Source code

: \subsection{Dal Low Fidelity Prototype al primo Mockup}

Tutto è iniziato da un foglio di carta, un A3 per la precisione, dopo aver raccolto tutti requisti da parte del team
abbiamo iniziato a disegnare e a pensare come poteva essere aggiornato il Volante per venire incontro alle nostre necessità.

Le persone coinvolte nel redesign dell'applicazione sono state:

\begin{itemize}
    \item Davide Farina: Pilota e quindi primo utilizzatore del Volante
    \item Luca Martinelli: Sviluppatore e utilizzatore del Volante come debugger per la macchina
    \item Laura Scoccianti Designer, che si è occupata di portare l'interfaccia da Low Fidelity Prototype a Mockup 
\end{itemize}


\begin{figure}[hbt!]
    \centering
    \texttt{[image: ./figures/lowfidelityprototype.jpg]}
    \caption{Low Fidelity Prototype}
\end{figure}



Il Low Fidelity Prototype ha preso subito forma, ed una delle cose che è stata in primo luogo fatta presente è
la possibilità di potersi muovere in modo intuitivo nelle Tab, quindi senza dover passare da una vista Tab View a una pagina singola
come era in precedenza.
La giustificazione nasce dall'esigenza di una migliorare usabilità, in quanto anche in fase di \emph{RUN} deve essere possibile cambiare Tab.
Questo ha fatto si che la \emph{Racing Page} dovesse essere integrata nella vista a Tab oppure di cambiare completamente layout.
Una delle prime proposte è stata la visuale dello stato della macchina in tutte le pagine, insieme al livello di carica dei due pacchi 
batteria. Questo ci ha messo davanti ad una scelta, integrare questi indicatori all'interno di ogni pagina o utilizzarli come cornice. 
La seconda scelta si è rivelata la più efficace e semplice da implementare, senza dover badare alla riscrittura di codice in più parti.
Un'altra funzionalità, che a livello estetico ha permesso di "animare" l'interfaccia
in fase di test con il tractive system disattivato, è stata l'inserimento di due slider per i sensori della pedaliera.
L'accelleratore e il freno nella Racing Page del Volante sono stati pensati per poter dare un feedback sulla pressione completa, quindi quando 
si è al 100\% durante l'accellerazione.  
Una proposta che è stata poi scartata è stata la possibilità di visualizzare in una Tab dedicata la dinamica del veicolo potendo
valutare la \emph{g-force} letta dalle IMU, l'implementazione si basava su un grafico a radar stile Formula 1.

-*-

**WORK TO BE COMPLETED:**
Take the entries above and return only the lines from the one with "abbiamo iniziato a" to the one with "Una delle prime", both included, unchanged.

**SOLVED PROBLEM:**
abbiamo iniziato a disegnare e a pensare come poteva essere aggiornato il Volante per venire incontro alle nostre necessità.

Le persone coinvolte nel redesign dell'applicazione sono state:

\begin{itemize}
    \item Davide Farina: Pilota e quindi primo utilizzatore del Volante
    \item Luca Martinelli: Sviluppatore e utilizzatore del Volante come debugger per la macchina
    \item Laura Scoccianti Designer, che si è occupata di portare l'interfaccia da Low Fidelity Prototype a Mockup 
\end{itemize}


\begin{figure}[hbt!]
    \centering
    \texttt{[image: ./figures/lowfidelityprototype.jpg]}
    \caption{Low Fidelity Prototype}
\end{figure}



Il Low Fidelity Prototype ha preso subito forma, ed una delle cose che è stata in primo luogo fatta presente è
la possibilità di potersi muovere in modo intuitivo nelle Tab, quindi senza dover passare da una vista Tab View a una pagina singola
come era in precedenza.
La giustificazione nasce dall'esigenza di una migliorare usabilità, in quanto anche in fase di \emph{RUN} deve essere possibile cambiare Tab.
Questo ha fatto si che la \emph{Racing Page} dovesse essere integrata nella vista a Tab oppure di cambiare completamente layout.
Una delle prime proposte è stata la visuale dello stato della macchina in tutte le pagine, insieme al livello di carica dei due pacchi 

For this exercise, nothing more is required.